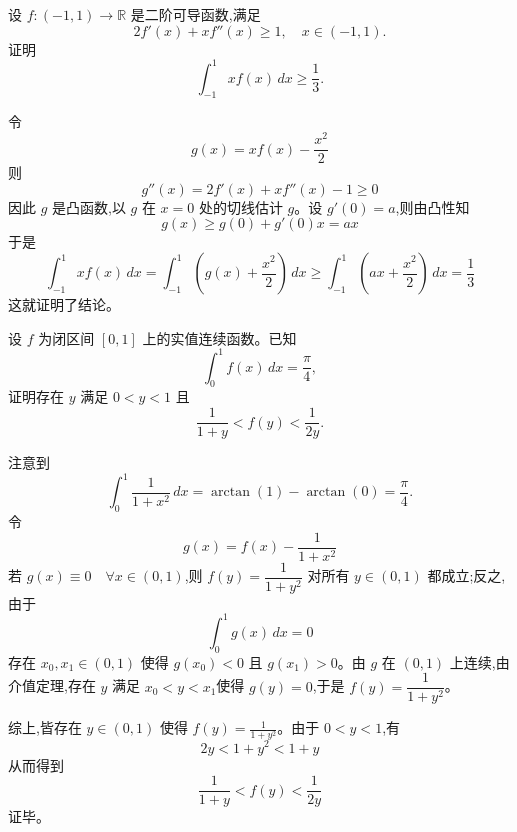 \begin{questions}
    \question 设 $f:(-1,1)\to\mathbb{R}$ 是二阶可导函数,满足
    \[
    2f'(x)+xf''(x)\ge1,\quad x\in(-1,1).
    \]
    证明
    \[
    \int_{-1}^1 x f(x)\,dx \ge \frac{1}{3}.
    \]
    \begin{solution}
        令
        \[
        g(x)=x f(x)-\frac{x^2}{2}
        \]
        则
        \[
        g''(x)=2f'(x)+x f''(x)-1\ge0
        \]
        因此 $g$ 是凸函数,以 $g$ 在 $x=0$ 处的切线估计 $g$。设 $g'(0)=a$,则由凸性知
        \[
        g(x)\ge g(0)+g'(0)x=ax
        \]
        于是
        \[
        \int_{-1}^1 x f(x)\,dx=\int_{-1}^1\left(g(x)+\frac{x^2}{2}\right)\,dx \ge\int_{-1}^1\left(ax+\frac{x^2}{2}\right)\,dx=\frac{1}{3}
        \]
        这就证明了结论。
    \end{solution}

    \question 设 $f$ 为闭区间 $[0,1]$ 上的实值连续函数。已知
    \[
    \int_{0}^{1} f(x)\,dx = \frac{\pi}{4},
    \]
    证明存在 $y$ 满足 $0<y<1$ 且
    \[
    \frac{1}{1+y} < f(y) < \frac{1}{2y}.
    \]
    \begin{solution}
        注意到
        \[
        \int_{0}^{1} \frac{1}{1+x^2}\,dx = \arctan(1) - \arctan(0) = \frac{\pi}{4}.
        \]
        令 
        \[
        g(x) = f(x) - \frac{1}{1+x^2}
        \]
        若 $g(x)\equiv 0 \quad \forall x \in (0,1)$,则 $f(y) = \dfrac{1}{1+y^2}$ 对所有 $y \in (0,1)$ 都成立;反之,由于
        \[
        \int_{0}^{1} g(x)\,dx = 0
        \]
        存在 $x_0, x_1 \in (0,1)$ 使得 $g(x_0) < 0$ 且 $g(x_1) > 0$。由 $g$ 在 $(0,1)$ 上连续,由介值定理,存在 $y$ 满足 $x_0<y<x_1$使得 $g(y)=0$,于是 $f(y) = \dfrac{1}{1+y^2}$。

        综上,皆存在 $y \in (0,1)$ 使得 $f(y) = \frac{1}{1+y^2}$。由于 $0<y<1$,有
        \[
        2y < 1+y^2 < 1+y
        \]
        从而得到
        \[
        \frac{1}{1+y} < f(y) < \frac{1}{2y}
        \]
        证毕。
    \end{solution}


\end{questions}
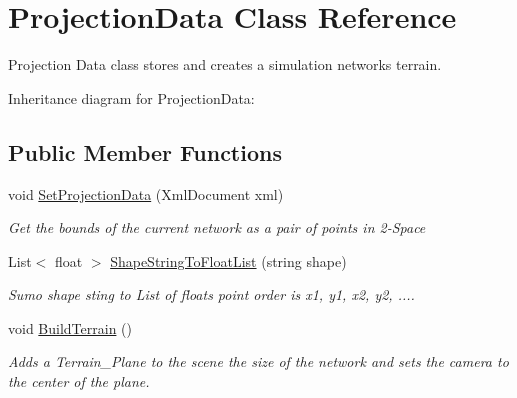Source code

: \hypertarget{class_projection_data}{}\section{Projection\+Data Class Reference}
\label{class_projection_data}


Projection Data class stores and creates a simulation networks terrain.  


Inheritance diagram for Projection\+Data\+:\begin{figure}[H]
\begin{center}
\leavevmode
\end{center}
\end{figure}
\subsection*{Public Member Functions}
\begin{DoxyCompactItemize}
\item 
void \mbox{\hyperlink{class_projection_data_aa1a7f30d0e2d0dd4a964581d6307e3bb}{Set\+Projection\+Data}} (Xml\+Document xml)
\begin{DoxyCompactList}\small\item\em Get the bounds of the current network as a pair of points in 2-\/Space \end{DoxyCompactList}\item 
List$<$ float $>$ \mbox{\hyperlink{class_projection_data_a9ff12ad53d0ef919479b5cc7168ac59c}{Shape\+String\+To\+Float\+List}} (string shape)
\begin{DoxyCompactList}\small\item\em Sumo shape sting to List of floats point order is x1, y1, x2, y2, .... \end{DoxyCompactList}\item 
void \mbox{\hyperlink{class_projection_data_a7e00204c97b5c3c3e603e2ab55b4793a}{Build\+Terrain}} ()
\begin{DoxyCompactList}\small\item\em Adds a Terrain\+\_\+\+Plane to the scene the size of the network and sets the camera to the center of the plane. \end{DoxyCompactList}\end{DoxyCompactItemize}
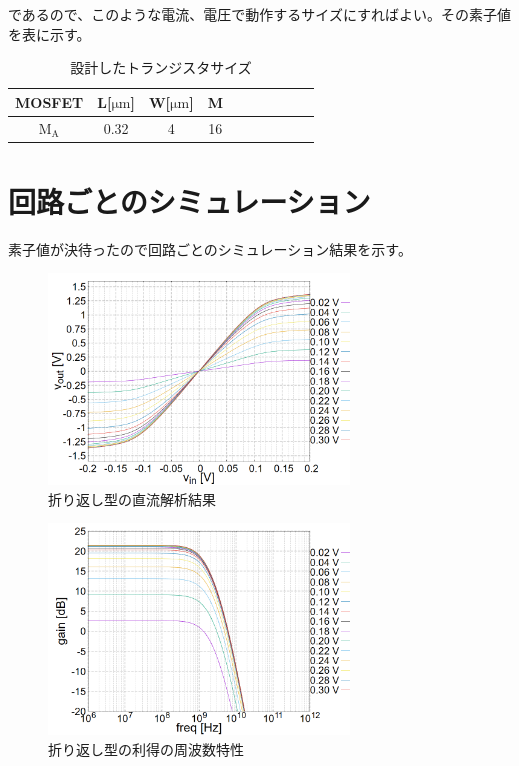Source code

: \documentclass[twocolumn]{jsarticle}
\begin{document}
        であるので、このような電流、電圧で動作するサイズにすればよい。その素子値を表に示す。
        \begin{table}[H]
            \caption{設計したトランジスタサイズ}
            \label{table:buf_size}
            \centering
            \begin{tabular}{cccccccccc}
                MOSFET & L[$\mathrm{\mu m}$] & W[$\mathrm{\mu m}$] & M\\
                \hline \hline
                $\mathrm{M_{A}}$ & 0.32 & 4 & 16 \\
            \end{tabular}
            \end{table}
                
    

\section{回路ごとのシミュレーション}
    素子値が決待ったので回路ごとのシミュレーション結果を示す。
    \begin{figure}[H]
        \begin{center}
            \includegraphics*[width = 80mm]{figures/NtoN_dc.PNG}
            \caption{折り返し型の直流解析結果}
            \label{fig:sim_NtoN_dc}
        \end{center}
    \end{figure}
    \begin{figure}[H]
        \begin{center}
            \includegraphics*[width = 80mm]{figures/NtoN_ac_gain.PNG}
            \caption{折り返し型の利得の周波数特性}
            \label{fig:sim_NtoN_ac_gain}
        \end{center}
    \end{figure}
\end{document}
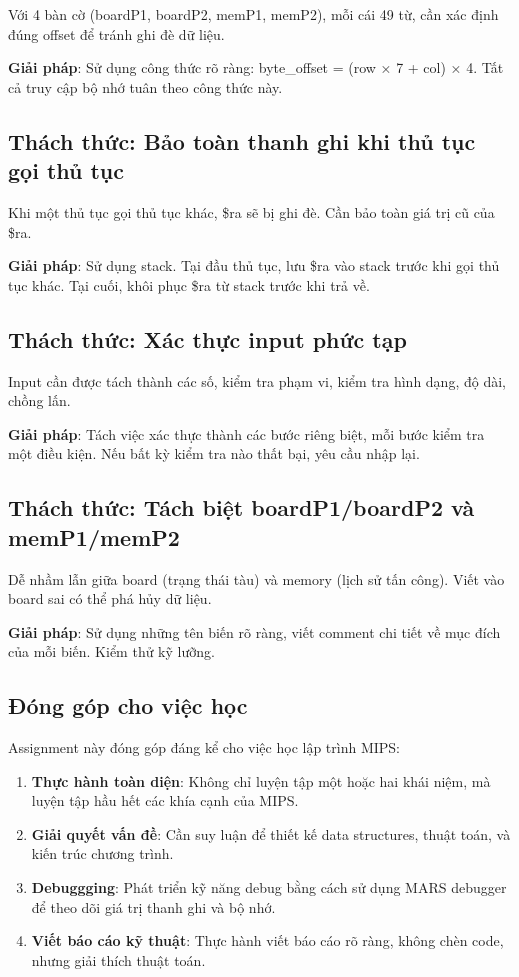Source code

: Với 4 bàn cờ (boardP1, boardP2, memP1, memP2), mỗi cái 49 từ, cần xác định đúng offset để tránh ghi đè dữ liệu.

\textbf{Giải pháp}: Sử dụng công thức rõ ràng: byte\_offset = (row × 7 + col) × 4. Tất cả truy cập bộ nhớ tuân theo công thức này.

\subsection{Thách thức: Bảo toàn thanh ghi khi thủ tục gọi thủ tục}

Khi một thủ tục gọi thủ tục khác, \$ra sẽ bị ghi đè. Cần bảo toàn giá trị cũ của \$ra.

\textbf{Giải pháp}: Sử dụng stack. Tại đầu thủ tục, lưu \$ra vào stack trước khi gọi thủ tục khác. Tại cuối, khôi phục \$ra từ stack trước khi trả về.

\subsection{Thách thức: Xác thực input phức tạp}

Input cần được tách thành các số, kiểm tra phạm vi, kiểm tra hình dạng, độ dài, chồng lấn.

\textbf{Giải pháp}: Tách việc xác thực thành các bước riêng biệt, mỗi bước kiểm tra một điều kiện. Nếu bất kỳ kiểm tra nào thất bại, yêu cầu nhập lại.

\subsection{Thách thức: Tách biệt boardP1/boardP2 và memP1/memP2}

Dễ nhầm lẫn giữa board (trạng thái tàu) và memory (lịch sử tấn công). Viết vào board sai có thể phá hủy dữ liệu.

\textbf{Giải pháp}: Sử dụng những tên biến rõ ràng, viết comment chi tiết về mục đích của mỗi biến. Kiểm thử kỹ lưỡng.

\subsection{Đóng góp cho việc học}

Assignment này đóng góp đáng kể cho việc học lập trình MIPS:

\begin{enumerate}
    \item \textbf{Thực hành toàn diện}: Không chỉ luyện tập một hoặc hai khái niệm, mà luyện tập hầu hết các khía cạnh của MIPS.
    
    \item \textbf{Giải quyết vấn đề}: Cần suy luận để thiết kế data structures, thuật toán, và kiến trúc chương trình.
    
    \item \textbf{Debuggging}: Phát triển kỹ năng debug bằng cách sử dụng MARS debugger để theo dõi giá trị thanh ghi và bộ nhớ.
    
    \item \textbf{Viết báo cáo kỹ thuật}: Thực hành viết báo cáo rõ ràng, không chèn code, nhưng giải thích thuật toán.
\end{enumerate}

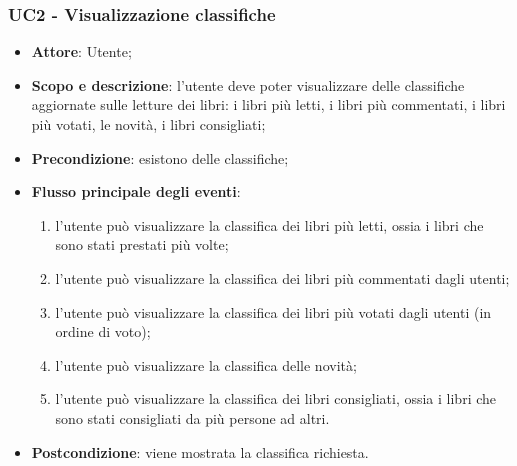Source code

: \subsubsection{UC2 - Visualizzazione classifiche}
\begin{itemize}
	\item \textbf{Attore}: Utente;
	\item \textbf{Scopo e descrizione}: l'utente deve poter visualizzare delle classifiche aggiornate sulle letture dei libri: i libri più letti, i libri più commentati, i libri più votati, le novità, i libri consigliati;
	\item \textbf{Precondizione}: esistono delle classifiche;
	\item \textbf{Flusso principale degli eventi}:
	\begin{enumerate}
		\item l'utente può visualizzare la classifica dei libri più letti, ossia i libri che sono stati prestati più volte;
		\item l'utente può visualizzare la classifica dei libri più commentati dagli utenti;
		\item l'utente può visualizzare la classifica dei libri più votati dagli utenti (in ordine di voto);
		\item l'utente può visualizzare la classifica delle novità;
		\item l'utente può visualizzare la classifica dei libri consigliati, ossia i libri che sono stati consigliati da più persone ad altri.
	\end{enumerate} 
	\item \textbf{Postcondizione}: viene mostrata la classifica richiesta.
\end{itemize}

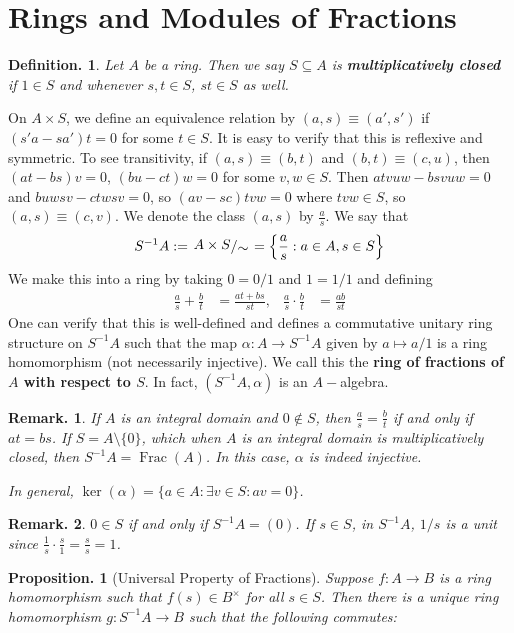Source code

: \documentclass[11pt, a4paper]{memoir}
\theoremstyle{change}
\newtheorem{proposition}[theorem]{Proposition.}
\theoremstyle{plain}
\theoremstyle{nonumberplain}
\newtheorem{definition}{Definition.}
\newtheorem{remark}{Remark.}
\DeclareMathOperator{\Frac}{Frac}
\newcommand{\quot}[2]{\mathchoice{\left.\raisebox{0.10em}{$#1$}\middle/\raisebox{-0.10em}{$#2$}\right.}
                                 {\left.\raisebox{0.04em}{$#1$}\middle/\raisebox{-0.04em}{$#2$}\right.}
                                 {\left.\raisebox{0.01em}{$#1$}\middle/\raisebox{-0.01em}{$#2$}\right.}
                                 {\left.\raisebox{0em}{$#1$}\middle/\raisebox{0em}{$#2$}\right.}}
\numberwithin{equation}{section}
\begin{document}
\section{Rings and Modules of Fractions}
\begin{definition}
    Let $A$ be a ring.
    Then we say $S\subseteq A$ is \textbf{multiplicatively closed} if $1\in S$ and whenever $s,t\in S$, $st\in S$ as well.
\end{definition}
On $A\times S$, we define an equivalence relation by $(a,s)\equiv(a',s')$ if $(s'a-sa')t=0$ for some $t\in S$.
It is easy to verify that this is reflexive and symmetric.
To see transitivity, if $(a,s)\equiv(b,t)$ and $(b,t)\equiv(c,u)$, then $(at-bs)v=0$, $(bu-ct)w=0$ for some $v,w\in S$.
Then $atvuw-bsvuw=0$ and $buwsv-ctwsv=0$, so $(av-sc)tvw=0$ where $tvw\in S$, so $(a,s)\equiv(c,v)$.
We denote the class $(a,s)$ by $\frac{a}{s}$.
We say that
\begin{equation*}
    S^{-1}A:=\quot{A\times S}{\sim}=\left\{\frac{a}{s}:a\in A,s\in S\right\}
\end{equation*}
We make this into a ring by taking $0=0/1$ and $1=1/1$ and defining
\begin{align*}
    \frac{a}{s}+\frac{b}{t}&=\frac{at+bs}{st},&\frac{a}{s}\cdot\frac{b}{t}&=\frac{ab}{st}
\end{align*}
One can verify that this is well-defined and defines a commutative unitary ring structure on $S^{-1}A$ such that the map $\alpha:A\to S^{-1}A$ given by $a\mapsto a/1$ is a ring homomorphism (not necessarily injective).
We call this the \textbf{ring of fractions of $A$ with respect to $S$}.
In fact, $(S^{-1}A,\alpha)$ is an $A-$algebra.
\begin{remark}
    If $A$ is an integral domain and $0\notin S$, then $\frac{a}{s}=\frac{b}{t}$ if and only if $at=bs$.
    If $S=A\setminus\{0\}$, which when $A$ is an integral domain is multiplicatively closed, then $S^{-1}A=\Frac(A)$.
    In this case, $\alpha$ is indeed injective.

    In general, $\ker(\alpha)=\{a\in A:\exists v\in S:av=0\}$.
\end{remark}
\begin{remark}
    $0\in S$ if and only if $S^{-1}A=(0)$.
    If $s\in S$, in $S^{-1}A$, $1/s$ is a unit since $\frac{1}{s}\cdot\frac{s}{1}=\frac{s}{s}=1$.
\end{remark}
\begin{proposition}[Universal Property of Fractions]
    Suppose $f:A\to B$ is a ring homomorphism such that $f(s)\in B^\times$ for all $s\in S$.
    Then there is a unique ring homomorphism $g:S^{-1}A\to B$ such that the following commutes:
    \begin{center}
    \end{center}
\end{proposition}
\end{document}
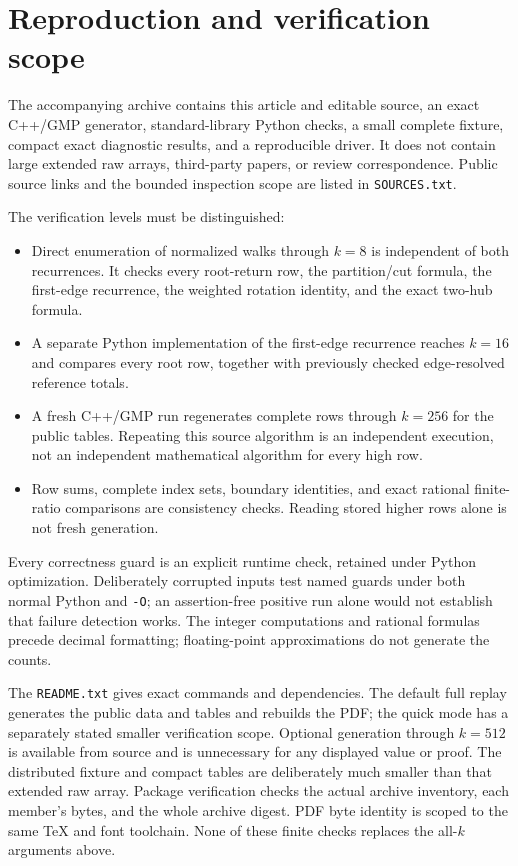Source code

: \documentclass[11pt,letterpaper]{article}
\theoremstyle{remark}\newtheorem{remark}[theorem]{Remark}
\theoremstyle{definition}\newtheorem{definition}[theorem]{Definition}
\begin{document}
\section{Reproduction and verification scope}\label{sgm:dv:sec:reproduction}
The accompanying archive contains this article and editable source, an exact C++/GMP generator, standard-library Python checks, a small complete fixture, compact exact diagnostic results, and a reproducible driver. It does not contain large extended raw arrays, third-party papers, or review correspondence. Public source links and the bounded inspection scope are listed in \texttt{SOURCES.txt}.

The verification levels must be distinguished:
\begin{itemize}
\item Direct enumeration of normalized walks through $k=8$ is independent of both recurrences. It checks every root-return row, the partition/cut formula, the first-edge recurrence, the weighted rotation identity, and the exact two-hub formula.
\item A separate Python implementation of the first-edge recurrence reaches $k=16$ and compares every root row, together with previously checked edge-resolved reference totals.
\item A fresh C++/GMP run regenerates complete rows through $k=256$ for the public tables. Repeating this source algorithm is an independent execution, not an independent mathematical algorithm for every high row.
\item Row sums, complete index sets, boundary identities, and exact rational finite-ratio comparisons are consistency checks. Reading stored higher rows alone is not fresh generation.
\end{itemize}
Every correctness guard is an explicit runtime check, retained under Python optimization. Deliberately corrupted inputs test named guards under both normal Python and \texttt{-O}; an assertion-free positive run alone would not establish that failure detection works. The integer computations and rational formulas precede decimal formatting; floating-point approximations do not generate the counts.

The \texttt{README.txt} gives exact commands and dependencies. The default full replay generates the public data and tables and rebuilds the PDF; the quick mode has a separately stated smaller verification scope. Optional generation through $k=512$ is available from source and is unnecessary for any displayed value or proof. The distributed fixture and compact tables are deliberately much smaller than that extended raw array. Package verification checks the actual archive inventory, each member's bytes, and the whole archive digest. PDF byte identity is scoped to the same TeX and font toolchain. None of these finite checks replaces the all-$k$ arguments above.
\end{document}

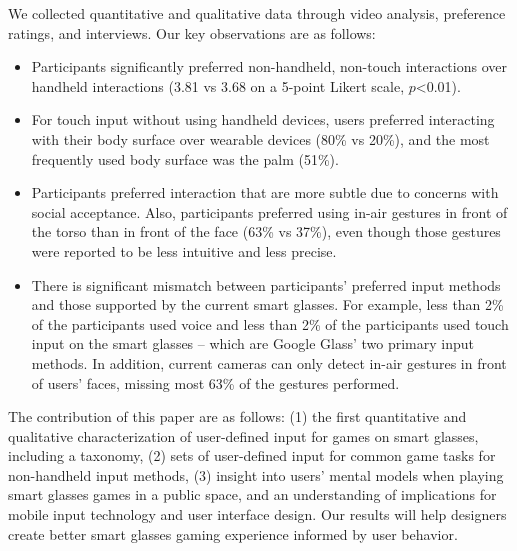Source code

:\documentclass{sigchi}
\begin{document}
We collected quantitative and qualitative data through video analysis, preference ratings, and interviews. 
Our key observations are as follows:
\begin{itemize}
  \item Participants significantly preferred non-handheld, non-touch interactions over handheld interactions (3.81  vs 3.68 on a 5-point Likert scale, $p$\textless 0.01).
  \item For touch input without using handheld devices, users preferred interacting with their body surface over wearable devices (80\% vs 20\%), and the most frequently used body surface was the palm (51\%).
  \item Participants preferred interaction that are more subtle due to concerns with social acceptance. Also, participants preferred using in-air gestures in front of the torso than in front of the face (63\% vs 37\%), even though those gestures were reported to be less intuitive and less precise.
  \item There is significant mismatch between participants' preferred input methods and those supported by the current smart glasses. For example, less than 2\% of the participants used voice and less than 2\% of the participants used touch input on the smart glasses -- which are Google Glass' two primary input methods. In addition, current cameras can only detect in-air gestures in front of users' faces, missing most 63\% of the gestures performed.
\end{itemize}


 
The contribution of this paper are as follows:
(1) the first quantitative and qualitative characterization of user-defined input for games on smart glasses, including a taxonomy, 
(2) sets of user-defined input for common game tasks for non-handheld input methods, 
(3) insight into users' mental models when playing smart glasses games in a public space, and an understanding of implications for mobile input technology and user interface design.
Our results will help designers create better smart glasses gaming experience informed by user behavior.

\end{document}
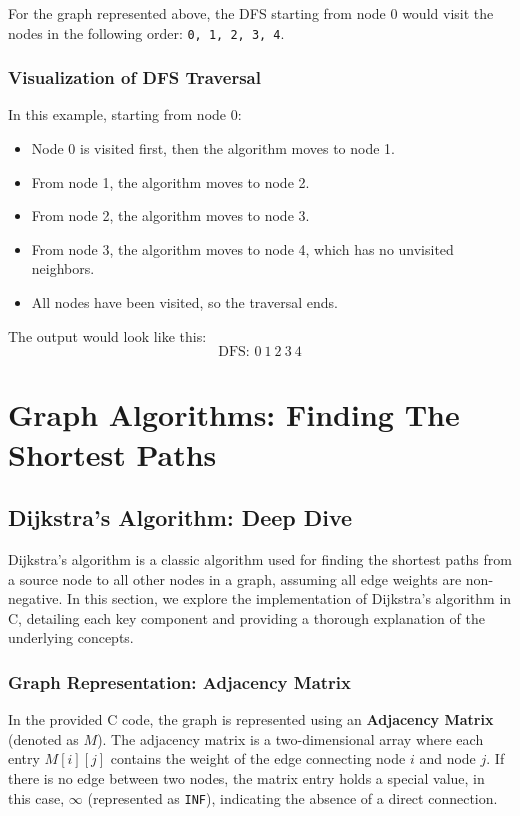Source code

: \documentclass{book}
\begin{document}
For the graph represented above, the DFS starting from node 0 would visit the nodes in the following order: \texttt{0, 1, 2, 3, 4}.

\subsection{Visualization of DFS Traversal}

In this example, starting from node 0:
\begin{itemize}
    \item Node 0 is visited first, then the algorithm moves to node 1.
    \item From node 1, the algorithm moves to node 2.
    \item From node 2, the algorithm moves to node 3.
    \item From node 3, the algorithm moves to node 4, which has no unvisited neighbors.
    \item All nodes have been visited, so the traversal ends.
\end{itemize}

The output would look like this:
\[
\text{DFS: } 0 \ 1 \ 2 \ 3 \ 4
\]
\thispagestyle{empty}
\chapter{Graph Algorithms: Finding The Shortest Paths}

\section{Dijkstra's Algorithm: Deep Dive}

Dijkstra's algorithm is a classic algorithm used for finding the shortest paths from a source node to all other nodes in a graph, assuming all edge weights are non-negative. In this section, we explore the implementation of Dijkstra's algorithm in C, detailing each key component and providing a thorough explanation of the underlying concepts.

\subsection{Graph Representation: Adjacency Matrix}

In the provided C code, the graph is represented using an \textbf{Adjacency Matrix} (denoted as \( M \)). The adjacency matrix is a two-dimensional array where each entry \( M[i][j] \) contains the weight of the edge connecting node \( i \) and node \( j \). If there is no edge between two nodes, the matrix entry holds a special value, in this case, \(\infty\) (represented as \texttt{INF}), indicating the absence of a direct connection. 
\end{document}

EXERCISE
Find the line containing "moves to node 2." in the data above. Please transcribe it and every line after it, exactly.

EXERCISE RESULT
    \item From node 1, the algorithm moves to node 2.
    \item From node 2, the algorithm moves to node 3.
    \item From node 3, the algorithm moves to node 4, which has no unvisited neighbors.
    \item All nodes have been visited, so the traversal ends.
\end{itemize}

The output would look like this:
\[
\text{DFS: } 0 \ 1 \ 2 \ 3 \ 4
\]
\thispagestyle{empty}
\chapter{Graph Algorithms: Finding The Shortest Paths}

\section{Dijkstra's Algorithm: Deep Dive}

Dijkstra's algorithm is a classic algorithm used for finding the shortest paths from a source node to all other nodes in a graph, assuming all edge weights are non-negative. In this section, we explore the implementation of Dijkstra's algorithm in C, detailing each key component and providing a thorough explanation of the underlying concepts.

\subsection{Graph Representation: Adjacency Matrix}

In the provided C code, the graph is represented using an \textbf{Adjacency Matrix} (denoted as \( M \)). The adjacency matrix is a two-dimensional array where each entry \( M[i][j] \) contains the weight of the edge connecting node \( i \) and node \( j \). If there is no edge between two nodes, the matrix entry holds a special value, in this case, \(\infty\) (represented as \texttt{INF}), indicating the absence of a direct connection. 
\end{document}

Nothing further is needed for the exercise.